At Commissioner-designate Syvie Goulard’s hearing on Wednesday, MEPs should question the over-influence of the arms industry and the impact of the new DG for “Defence Industry & Space” on peace, says Laëtitia Sédou.
Laëtitia Sédou is EU programme Officer at the European Network Against Arms Trade (ENAAT)
On 2 October, the European Parliament committee for Industry, Research and Energy (ITRE) will hear the French Commissioner-designate Sylvie Goulard, whose Internal Market portfolio will include a new Directorate-General for Defence Industry and Space. Her nomination already faces controversy because of allegations of possible misuse of EU funds when she was an MEP. Without denying the seriousness of such allegations, there are more problematic issues ITRE members should be worried about.
To start with, the creation of a DG for the Defence Industry will open the door even wider for corporate interests of the arms industry to dominate the EU agenda. The arms industry has long been calling for such a DG to be created, and the recent set-up of an EU Defence Fund was heavily influenced by it.
The case of the Group of Personalities (GoP) speaks for itself: it was set-up by the Industry Commissioner Elżbieta Bieńkowska in 2015 and 9 of its 16 members represented private interests (arms companies, research centres and EADS). The European Defence Action Plan presented by the Commission in November 2016 was largely about integrating the recommendations of this GoP, in particular about dedicated EU funds for military research and development.

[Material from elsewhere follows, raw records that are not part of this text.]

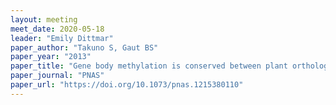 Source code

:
 ```yaml
---
layout: meeting
meet_date: 2020-05-18
leader: "Emily Dittmar"
paper_author: "Takuno S, Gaut BS"
paper_year: "2013"
paper_title: "Gene body methylation is conserved between plant orthologs and is of evolutionary consequence"
paper_journal: "PNAS"
paper_url: "https://doi.org/10.1073/pnas.1215380110"
---
```

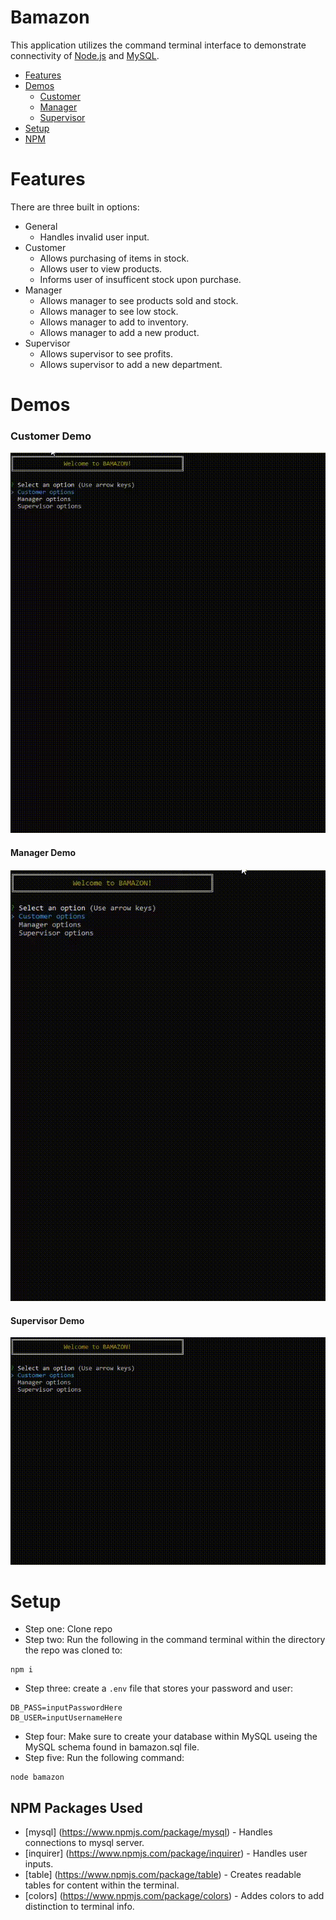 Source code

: # Bamazon
This application utilizes the command terminal interface to demonstrate connectivity of [Node.js](https://nodejs.org/en/) and [MySQL](https://www.mysql.com/). 

* [Features](#features)
* [Demos](#demo)
    * [Customer](#customer)
    * [Manager](#manager)
    * [Supervisor](#supervisor)
* [Setup](#setup)
* [NPM](#npm)

# <a name="features"></a>Features

There are three built in options:

- General
    - Handles invalid user input.
- Customer
    - Allows purchasing of items in stock.
    - Allows user to view products.
    - Informs user of insufficent stock upon purchase.
- Manager
    - Allows manager to see products sold and stock.
    - Allows manager to see low stock.
    - Allows manager to add to inventory.
    - Allows manager to add a new product.
- Supervisor
    - Allows supervisor to see profits.
    - Allows supervisor to add a new department.

# <a name="demo"></a>Demos

### <a name="customer">Customer Demo
![Customer](/gifs/customer.gif)

#### <a name="manager">Manager Demo
![Manager](/gifs/manager.gif)

#### <a name="supervisor">Supervisor Demo
![Supervisor](/gifs/supervisor.gif)

# <a name="setup"></a>Setup

* Step one: Clone repo
* Step two: Run the following in the command terminal within the directory the repo was cloned to:
```
npm i
```
* Step three: create a `.env` file that stores your password and user:
```
DB_PASS=inputPasswordHere
DB_USER=inputUsernameHere
```
* Step four: Make sure to create your database within MySQL useing the MySQL schema found in bamazon.sql file. 
* Step five: Run the following command:
```
node bamazon
```

## <a name="npm"></a>NPM Packages Used
* [mysql] (https://www.npmjs.com/package/mysql) - Handles connections to mysql server.
* [inquirer] (https://www.npmjs.com/package/inquirer) - Handles user inputs.
* [table] (https://www.npmjs.com/package/table) - Creates readable tables for content within the terminal.
* [colors] (https://www.npmjs.com/package/colors) - Addes colors to add distinction to terminal info. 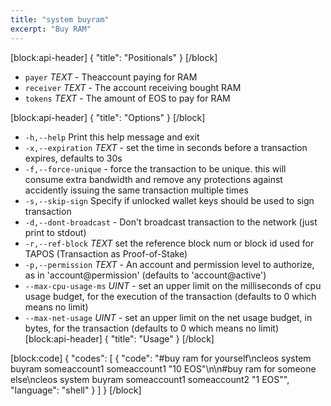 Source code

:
 ```yaml
---
title: "system buyram"
excerpt: "Buy RAM"
---
```

[block:api-header]
{
  "title": "Positionals"
}
[/block]
- `payer` _TEXT_  - Theaccount paying for RAM
- `receiver` _TEXT_ - The account receiving bought RAM
- `tokens` _TEXT_ - The amount of EOS to pay for RAM

[block:api-header]
{
  "title": "Options"
}
[/block]
- `-h,--help` Print this help message and exit
- `-x,--expiration` _TEXT_ - set the time in seconds before a transaction expires, defaults to 30s
- `-f,--force-unique` - force the transaction to be unique. this will consume extra bandwidth and remove any protections against accidently issuing the same transaction multiple times
- `-s,--skip-sign` Specify if unlocked wallet keys should be used to sign transaction
- `-d,--dont-broadcast` - Don't broadcast transaction to the network (just print to stdout)
- `-r,--ref-block` _TEXT_         set the reference block num or block id used for TAPOS (Transaction as Proof-of-Stake)
- `-p,--permission`  _TEXT_ - An account and permission level to authorize, as in 'account@permission' (defaults to 'account@active')
- `--max-cpu-usage-ms` _UINT_ - set an upper limit on the milliseconds of cpu usage budget, for the execution of the transaction (defaults to 0 which means no limit)
- `--max-net-usage` _UINT_ - set an upper limit on the net usage budget, in bytes, for the transaction (defaults to 0 which means no limit)
[block:api-header]
{
  "title": "Usage"
}
[/block]

[block:code]
{
  "codes": [
    {
      "code": "#buy ram for yourself\ncleos system buyram someaccount1 someaccount1 \"10 EOS\"\n\n#buy ram for someone else\ncleos system buyram someaccount1 someaccount2 \"1 EOS\"",
      "language": "shell"
    }
  ]
}
[/block] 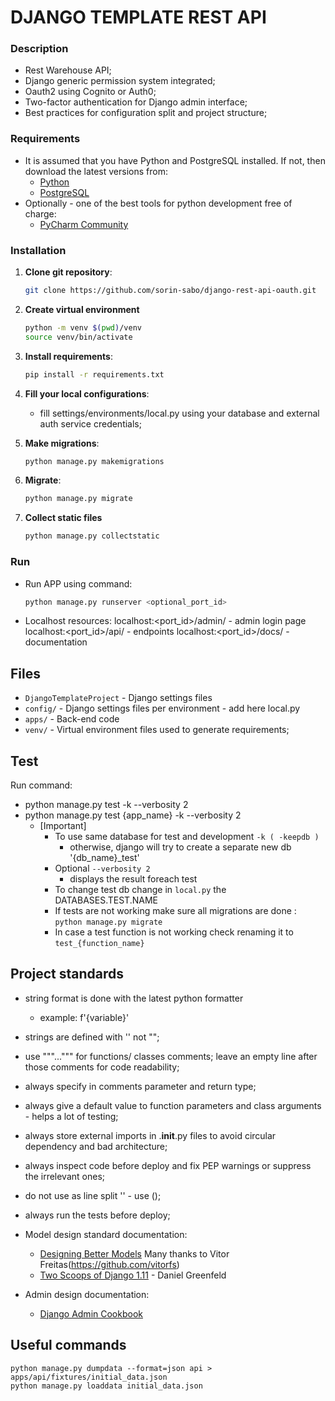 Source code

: DJANGO TEMPLATE REST API
========================

### Description
-   Rest Warehouse API;
-   Django generic permission system integrated;
-   Oauth2 using Cognito or Auth0;
-   Two-factor authentication for Django admin interface;
-   Best practices for configuration split and project structure;

### Requirements

-   It is assumed that you have Python and PostgreSQL installed. If not, then download the latest versions from:
    * [Python](https://www.python.org/downloads/)
    * [PostgreSQL](https://www.postgresql.org/download/)
-   Optionally - one of the best tools for python development free of charge:
    * [PyCharm Community](https://www.jetbrains.com/pycharm/download/#section=windows)

    
### Installation

1. **Clone git repository**:
    ```bash
    git clone https://github.com/sorin-sabo/django-rest-api-oauth.git
    ```

2. **Create virtual environment**
    ```bash
    python -m venv $(pwd)/venv
    source venv/bin/activate
    ```   

3. **Install requirements**:
    ```bash
    pip install -r requirements.txt
    ```

4. **Fill your local configurations**:
   - fill settings/environments/local.py using your database and external auth service credentials;   

5. **Make migrations**:
    ```bash
    python manage.py makemigrations
    ```

6. **Migrate**:
    ```bash
    python manage.py migrate
    ```
   
7. **Collect static files**
    ```bash
    python manage.py collectstatic
    ```

### Run

-   Run APP using command:
    ```bash
    python manage.py runserver <optional_port_id>
    ```
- Localhost resources:
    localhost:<port_id>/admin/ - admin login page
    localhost:<port_id>/api/   - endpoints
    localhost:<port_id>/docs/  - documentation
    
## Files
* `DjangoTemplateProject` - Django settings files
* `config/` - Django settings files per environment - add here local.py
* `apps/` - Back-end code
* `venv/` - Virtual environment files used to generate requirements;

    
## Test
Run command:
* python manage.py test -k --verbosity 2
* python manage.py test {app_name} -k --verbosity 2
    * [Important] 
        * To use same database for test and development `-k ( -keepdb )`
            - otherwise, django will try to create a separate new db '{db_name}_test'
        * Optional `--verbosity 2`
            - displays the result foreach test
        * To change test db change in `local.py` the DATABASES.TEST.NAME
        * If tests are not working make sure all migrations are done : 
            `python manage.py migrate`
        * In case a test function is not working check renaming it to `test_{function_name}`
        
## Project standards
- string format is done with the latest python formatter
    - example: f'{variable}'
- strings are defined with '' not "";
- use """...""" for functions/ classes comments; leave an empty line after those comments for code readability;
- always specify in comments parameter and return type;
- always give a default value to function parameters and class arguments - helps a lot of testing;
- always store external imports in .__init__.py files to avoid circular dependency and bad architecture;
- always inspect code before deploy and fix PEP warnings or suppress the irrelevant ones;
- do not use as line split '\' - use ();
- always run the tests before deploy;
- Model design standard documentation:
    * [Designing Better Models](https://simpleisbetterthancomplex.com/tips/2018/02/10/django-tip-22-designing-better-models.html)
    Many thanks to Vitor Freitas(https://github.com/vitorfs)
    * [Two Scoops of Django 1.11]() - Daniel Greenfeld

- Admin design documentation:
    * [Django Admin Cookbook](https://buildmedia.readthedocs.org/media/pdf/django-admin-cookbook/latest/django-admin-cookbook.pdf)

## Useful commands
    python manage.py dumpdata --format=json api > apps/api/fixtures/initial_data.json
    python manage.py loaddata initial_data.json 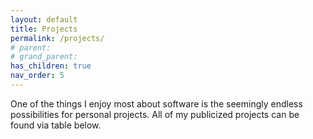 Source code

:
 ```yaml
---
layout: default
title: Projects
permalink: /projects/
# parent: 
# grand_parent: 
has_children: true
nav_order: 5
---
```


One of the things I enjoy most about software is the seemingly endless possibilities for personal projects. All of my publicized projects can be found via table below. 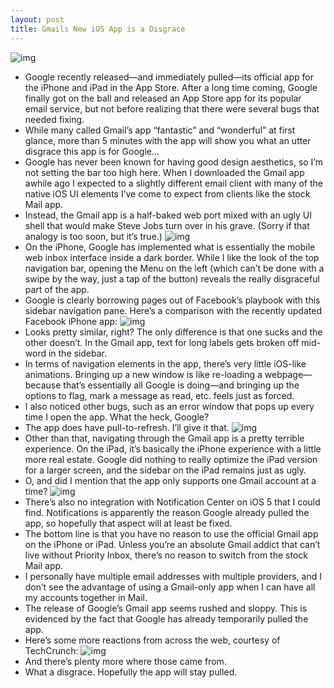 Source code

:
 ```yaml
---
layout: post
title: Gmails New iOS App is a Disgrace
---
```

![img](http://media.idownloadblog.com/wp-content/uploads/2011/11/IMG_0132-e1320258944739.png)
* Google recently released—and immediately pulled—its official app for the iPhone and iPad in the App Store. After a long time coming, Google finally got on the ball and released an App Store app for its popular email service, but not before realizing that there were several bugs that needed fixing.
* While many called Gmail’s app “fantastic” and “wonderful” at first glance, more than 5 minutes with the app will show you what an utter disgrace this app is for Google…
* Google has never been known for having good design aesthetics, so I’m not setting the bar too high here. When I downloaded the Gmail app awhile ago I expected to a slightly different email client with many of the native iOS UI elements I’ve come to expect from clients like the stock Mail app.
* Instead, the Gmail app is a half-baked web port mixed with an ugly UI shell that would make Steve Jobs turn over in his grave. (Sorry if that analogy is too soon, but it’s true.)
![img](http://media.idownloadblog.com/wp-content/uploads/2011/11/IMG_0133.png)
* On the iPhone, Google has implemented what is essentially the mobile web inbox interface inside a dark border. While I like the look of the top navigation bar, opening the Menu on the left (which can’t be done with a swipe by the way, just a tap of the button) reveals the really disgraceful part of the app.
* Google is clearly borrowing pages out of Facebook’s playbook with this sidebar navigation pane. Here’s a comparison with the recently updated Facebook iPhone app:
![img](http://media.idownloadblog.com/wp-content/uploads/2011/11/Screen-shot-2011-11-02-at-2.29.42-PM-769-x-435-e1320259048229.png)
* Looks pretty similar, right? The only difference is that one sucks and the other doesn’t. In the Gmail app, text for long labels gets broken off mid-word in the sidebar.
* In terms of navigation elements in the app, there’s very little iOS-like animations. Bringing up a new window is like re-loading a webpage—because that’s essentially all Google is doing—and bringing up the options to flag, mark a message as read, etc. feels just as forced.
* I also noticed other bugs, such as an error window that pops up every time I open the app. What the heck, Google?
* The app does have pull-to-refresh. I’ll give it that.
![img](http://media.idownloadblog.com/wp-content/uploads/2011/11/IMG_0043.png)
* Other than that, navigating through the Gmail app is a pretty terrible experience. On the iPad, it’s basically the iPhone experience with a little more real estate. Google did nothing to really optimize the iPad version for a larger screen, and the sidebar on the iPad remains just as ugly.
* O, and did I mention that the app only supports one Gmail account at a time?
![img](http://media.idownloadblog.com/wp-content/uploads/2011/11/IMG_0045.png)
* There’s also no integration with Notification Center on iOS 5 that I could find. Notifications is apparently the reason Google already pulled the app, so hopefully that aspect will at least be fixed.
* The bottom line is that you have no reason to use the official Gmail app on the iPhone or iPad. Unless you’re an absolute Gmail addict that can’t live without Priority Inbox, there’s no reason to switch from the stock Mail app.
* I personally have multiple email addresses with multiple providers, and I don’t see the advantage of using a Gmail-only app when I can have all my accounts together in Mail.
* The release of Google’s Gmail app seems rushed and sloppy. This is evidenced by the fact that Google has already temporarily pulled the app.
* Here’s some more reactions from across the web, courtesy of TechCrunch:
![img](http://media.idownloadblog.com/wp-content/uploads/2011/11/Screen-Shot-2011-11-02-at-1.50.20-PM.jpg)
* And there’s plenty more where those came from.
* What a disgrace. Hopefully the app will stay pulled.

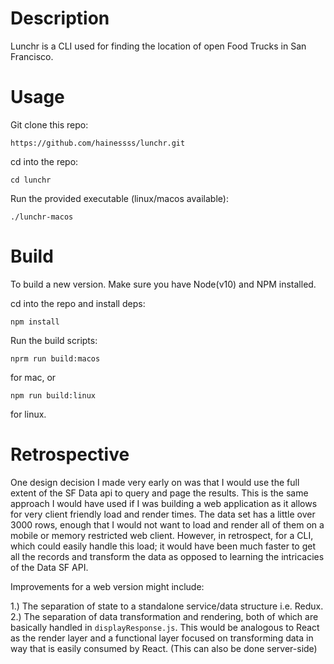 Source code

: # Description

Lunchr is a CLI used for finding the location of open Food Trucks in San Francisco.

# Usage

Git clone this repo:

```https://github.com/hainessss/lunchr.git```

cd into the repo:

```cd lunchr```

Run the provided executable (linux/macos available):

```./lunchr-macos```

# Build

To build a new version. Make sure you have Node(v10) and NPM installed.

cd into the repo and install deps:

```npm install```

Run the build scripts:

```nprm run build:macos```

for mac, or

```npm run build:linux```

for linux.

# Retrospective

One design decision I made very early on was that I would use the full extent of the SF Data api to query and page the results.  This is the same approach I would have used if I was building a web application as it allows for very client friendly load and render times. The data set has a little over 3000 rows, enough that I would not want to load and render all of them on a mobile or memory restricted web client.  However, in retrospect, for a CLI, which could easily handle this load; it would have been much faster to get all the records and transform the data as opposed to learning the intricacies of the Data SF API.

Improvements for a web version might include:

1.) The separation of state to a standalone service/data structure i.e. Redux.
2.) The separation of data transformation and rendering, both of which are basically handled in `displayResponse.js`. This would be analogous to React as the render layer and a functional layer focused on transforming data in way that is easily consumed by React. (This can also be done server-side)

Today, all but one of the arms companies and research centres that were part of the GoP are participating in projects under the Preparatory Action for Defence Research (a pilot project of the Defence Fund to run from 2017 to 2019) and as such receiving 40% of its allocated budget.
ITRE members should worry that this new DG will largely be dedicated to provide public subsidies to the defence and space sector: adding more public money to 27 sets of national military spending that collectively already rank second in the world – and are still increasing – will not make EU countries give up their national champions nor end duplication. It does not make this spending any more ‘efficient’.
And because of rules accepted by the previous Parliament, ITRE members are deprived of their normal oversight and control over the use of the Defence Fund until 2027: they should ask Goulard if this is part of the “special partnership with the European Parliament” described in her Mission letter. They should also worry about such a Pandora’s Box that allows Member States to dig into the EU pot without having to accept the normal community rules and parliamentary control: a similar derogation has already been proposed under a civilian programme, the (Connecting Europe Facility).
Another major concern is that the development and production of weapons is now considered a normal business and even prioritised in a wide range of EU policies: not only will the EU Defence Fund add €13 billion to national military spending between 2021 and 2027 (more than EU humanitarian aid spending), but the Commission has also opened a large number of civilian funding programmes to arms companies as part of its industrial policy: from Regional, Social and Cohesion Funds to the COSME programme supporting SMEs and even Erasmus +, in order to help arms companies attract highly skilled workers and up-skill employees.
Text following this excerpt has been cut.